No date has been set for the town hall meeting, but several options were discussed. One would have it as a part of the council’s regular Oct. 19 meeting. The other two possibilities are Oct. 20 and Oct. 22.
Wagner then asked the council what was important to get out to the voters.
“The feedback I’m getting is they want specifics,” said Council Member Bonnie Plumberg, regarding what the money would be used for. “I think that’s what the public wants to see.”
Council Member Ted Brecheisen, Jr., said people he talks to don’t understand that the present half-cent sales tax was used specifically to pay off the $1 million-plus swimming pool. The tax generated around $180,000 a year, which was more than expected, and allowed the pool to be paid off early. However, because it was earmarked for only the pool, the tax will end March 31.
“Some people don’t realize that the half-cent tax has gone to the pool,” said Brecheisen. “Some people don’t realize that it wouldn’t affect the city budget.”
The council voted earlier to use the half-cent sales tax to fund infrastructure projects that are looming for the city. If the sales tax isn’t passed, the mill levy would have to be used more for those projects and tax rates would go up. The council has said the quarter-cent tax would go to “quality of life” projects, such as recreation and possibly the library. However, specifics on those projects haven’t been identified.
“At the town hall meeting, we would give them some specifics on the sales tax issues,” said Wagner, adding that would also be included in the direct-mail piece, as well as comparisons to other cities’ sales tax rates.
Currently, Baldwin City’s sales tax rate of 7.3 cents is lower than that of most area towns. Gardner’s is at 8.25 cents, Ottawa’s is at 7.9, Lawrence’s 7.85 and Eudora’s 7.3. If the present half-cent tax ends, Baldwin City’s rate would dip to 6.8 cents.
Council members were torn on the direct-mail effort.
“I question spending the money to do that,” said Brecheisen.
Wagner said he didn’t know how much it would cost, but estimated it would cost less than $1,000.
“I think it’s the best way to ensure that people see the information,” said Council Member Mike Magers.
As for the town hall meeting, concerns were expressed about attendance.
“It’s important when we have the town hall meeting that there are people there on both sides of the sales tax issue,” said Wagner. “I have a concern about attendance, will it be five or will it be 50? I want to get all of the issues out on the table.”

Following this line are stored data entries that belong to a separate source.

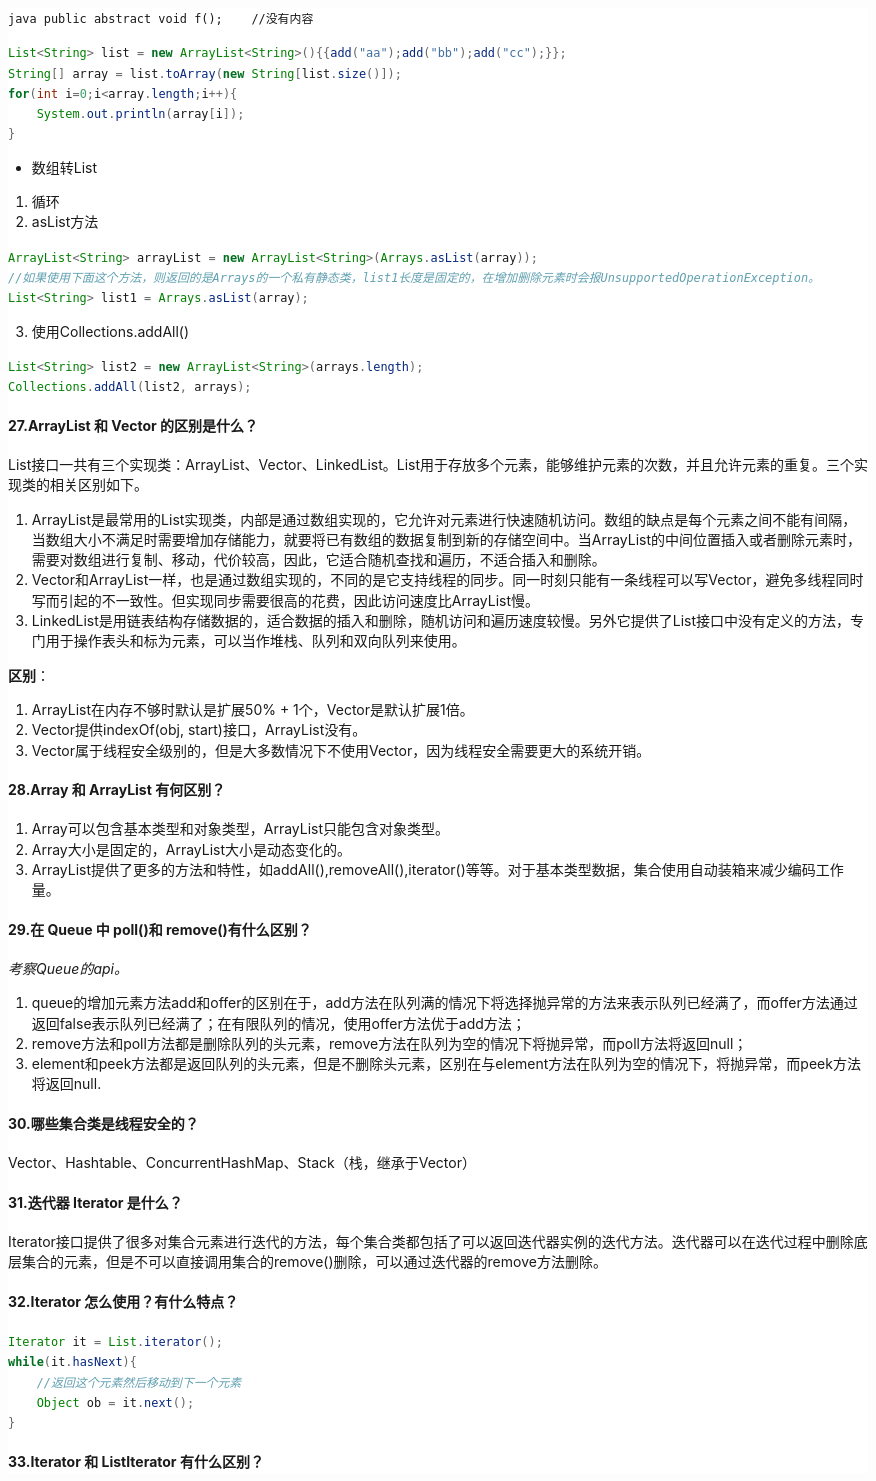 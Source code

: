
 ```java public abstract void f();    //没有内容  ```
```java
List<String> list = new ArrayList<String>(){{add("aa");add("bb");add("cc");}};
String[] array = list.toArray(new String[list.size()]);
for(int i=0;i<array.length;i++){
    System.out.println(array[i]);
}
```
- 数组转List
1. 循环
2. asList方法
```java
ArrayList<String> arrayList = new ArrayList<String>(Arrays.asList(array));
//如果使用下面这个方法，则返回的是Arrays的一个私有静态类，list1长度是固定的，在增加删除元素时会报UnsupportedOperationException。
List<String> list1 = Arrays.asList(array);
```
3. 使用Collections.addAll()
```java
List<String> list2 = new ArrayList<String>(arrays.length);
Collections.addAll(list2, arrays);
```

#### 27.ArrayList 和 Vector 的区别是什么？
List接口一共有三个实现类：ArrayList、Vector、LinkedList。List用于存放多个元素，能够维护元素的次数，并且允许元素的重复。三个实现类的相关区别如下。
1. ArrayList是最常用的List实现类，内部是通过数组实现的，它允许对元素进行快速随机访问。数组的缺点是每个元素之间不能有间隔，当数组大小不满足时需要增加存储能力，就要将已有数组的数据复制到新的存储空间中。当ArrayList的中间位置插入或者删除元素时，需要对数组进行复制、移动，代价较高，因此，它适合随机查找和遍历，不适合插入和删除。
2. Vector和ArrayList一样，也是通过数组实现的，不同的是它支持线程的同步。同一时刻只能有一条线程可以写Vector，避免多线程同时写而引起的不一致性。但实现同步需要很高的花费，因此访问速度比ArrayList慢。
3. LinkedList是用链表结构存储数据的，适合数据的插入和删除，随机访问和遍历速度较慢。另外它提供了List接口中没有定义的方法，专门用于操作表头和标为元素，可以当作堆栈、队列和双向队列来使用。

**区别**：
1. ArrayList在内存不够时默认是扩展50% + 1个，Vector是默认扩展1倍。
2. Vector提供indexOf(obj, start)接口，ArrayList没有。
3. Vector属于线程安全级别的，但是大多数情况下不使用Vector，因为线程安全需要更大的系统开销。

#### 28.Array 和 ArrayList 有何区别？
1. Array可以包含基本类型和对象类型，ArrayList只能包含对象类型。
2. Array大小是固定的，ArrayList大小是动态变化的。
3. ArrayList提供了更多的方法和特性，如addAll(),removeAll(),iterator()等等。对于基本类型数据，集合使用自动装箱来减少编码工作量。

#### 29.在 Queue 中 poll()和 remove()有什么区别？
*考察Queue的api。*
1. queue的增加元素方法add和offer的区别在于，add方法在队列满的情况下将选择抛异常的方法来表示队列已经满了，而offer方法通过返回false表示队列已经满了；在有限队列的情况，使用offer方法优于add方法；
2. remove方法和poll方法都是删除队列的头元素，remove方法在队列为空的情况下将抛异常，而poll方法将返回null；
3. element和peek方法都是返回队列的头元素，但是不删除头元素，区别在与element方法在队列为空的情况下，将抛异常，而peek方法将返回null.

#### 30.哪些集合类是线程安全的？
Vector、Hashtable、ConcurrentHashMap、Stack（栈，继承于Vector）

#### 31.迭代器 Iterator 是什么？
Iterator接口提供了很多对集合元素进行迭代的方法，每个集合类都包括了可以返回迭代器实例的迭代方法。迭代器可以在迭代过程中删除底层集合的元素，但是不可以直接调用集合的remove()删除，可以通过迭代器的remove方法删除。
#### 32.Iterator 怎么使用？有什么特点？
```java
Iterator it = List.iterator();
while(it.hasNext){
    //返回这个元素然后移动到下一个元素
    Object ob = it.next();
}
```
#### 33.Iterator 和 ListIterator 有什么区别？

He also briefed the council on the Parks Master Plan meeting that is scheduled for 7 p.m. Oct. 6 at the American Legion Hall. Wagner also told the council about winterization programs that he’s wanting the city to participate in, one for low-income families that could provide up to $6,500 per home and another that would be for anyone and would consist of low-interest loans.
“I think the two programs have some good opportunities to impact some people on fixed incomes to get help with energy costs,” he said.